**Activity**
Report each line of the data that contains the string "sigma".

[Records to process]

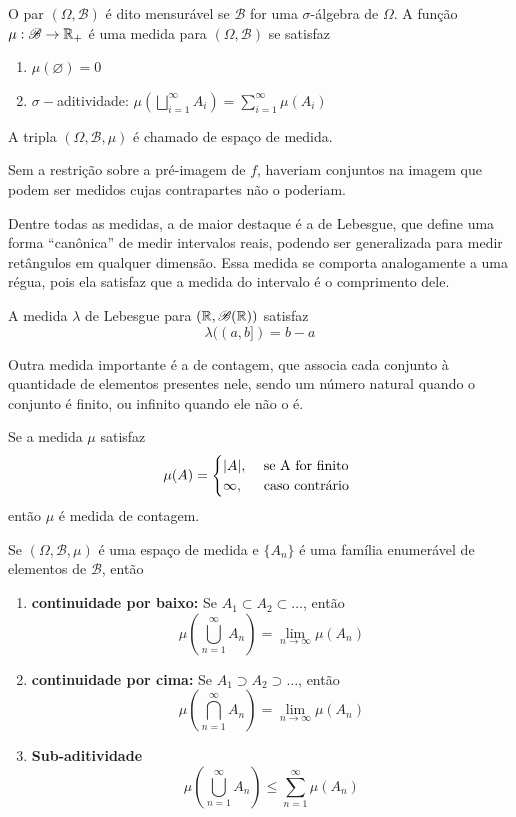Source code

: \begin{def:mensuravel}
\label{def:mensuravel}
O par $(\Omega, \mathcal{B})$ é dito mensurável se $\mathcal{B}$ for uma $\sigma$-álgebra
de $\Omega$.
A função \(\mu: \mathcal{B} \to \real_+\) é uma medida para $(\Omega, \mathcal{B})$
se satisfaz
\begin{enumerate}
	\item[i.] $\mu(\varnothing) = 0$
	\item[ii. ] $\sigma-$aditividade: $\mu\left(\bigsqcup_{i = 1}^\infty A_i\right) = \sum_{i=1}^\infty \mu(A_i)$
\end{enumerate}
A tripla $(\Omega, \mathcal{B}, \mu)$ é chamado de espaço de medida.
\end{def:mensuravel}

Sem a restrição sobre a pré-imagem de $f$, haveriam conjuntos na imagem que podem ser
medidos cujas contrapartes não o poderiam.

Dentre todas as medidas, a de maior destaque é a de Lebesgue, que define uma forma
``canônica'' de medir intervalos reais, podendo ser generalizada para medir retângulos
em qualquer dimensão.
Essa medida se comporta analogamente a uma régua, pois ela satisfaz que a medida do
intervalo é o comprimento dele.

\begin{def:medida de lebesgue}
A medida $\lambda$ de Lebesgue para $(\real, \borel)$ satisfaz
\[
	\lambda((a, b]) = b - a
\]
\end{def:medida de lebesgue}

Outra medida importante é a de contagem, que associa cada conjunto à quantidade de
elementos presentes nele, sendo um número natural quando o conjunto é finito, ou infinito
quando ele não o é.

\begin{def:medida de contagem}
Se a medida $\mu$ satisfaz
\[
	\mu(A) = \begin{cases}
		|A|,      & \text{ se } $A$ \text{ for finito} \\
		\infty, & \text{ caso contrário }
	\end{cases}
\]
então $\mu$ é medida de contagem.
\end{def:medida de contagem}

\begin{thm:calculo medida}
Se $(\Omega, \mathcal{B}, \mu)$ é uma espaço de medida e $\{A_n\}$ é uma família
enumerável de elementos de $\mathcal{B}$, então
\begin{enumerate}
	\item[i.] \textbf{continuidade por baixo:} Se $A_1 \subset A_2 \subset \ldots$, então
	      \[
		      \mu\left(\bigcup_{n=1}^\infty A_n\right) = \lim_{n \to \infty} \mu(A_n)
	      \]
	\item[ii.] \textbf{continuidade por cima:} Se $A_1 \supset A_2 \supset \ldots$, então
	      \[
		      \mu\left(\bigcap_{n=1}^\infty A_n\right) = \lim_{n \to \infty} \mu(A_n)
	      \]
	\item[iii.] \textbf{Sub-aditividade}
	      \[
		      \mu\left(\bigcup_{n=1}^\infty A_n\right) \le \sum_{n=1}^\infty \mu(A_n)
	      \]
\end{enumerate}
\end{thm:calculo medida}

[/Records to process]

**Result of this exercise**
O par $(\Omega, \mathcal{B})$ é dito mensurável se $\mathcal{B}$ for uma $\sigma$-álgebra
	\item[ii. ] $\sigma-$aditividade: $\mu\left(\bigsqcup_{i = 1}^\infty A_i\right) = \sum_{i=1}^\infty \mu(A_i)$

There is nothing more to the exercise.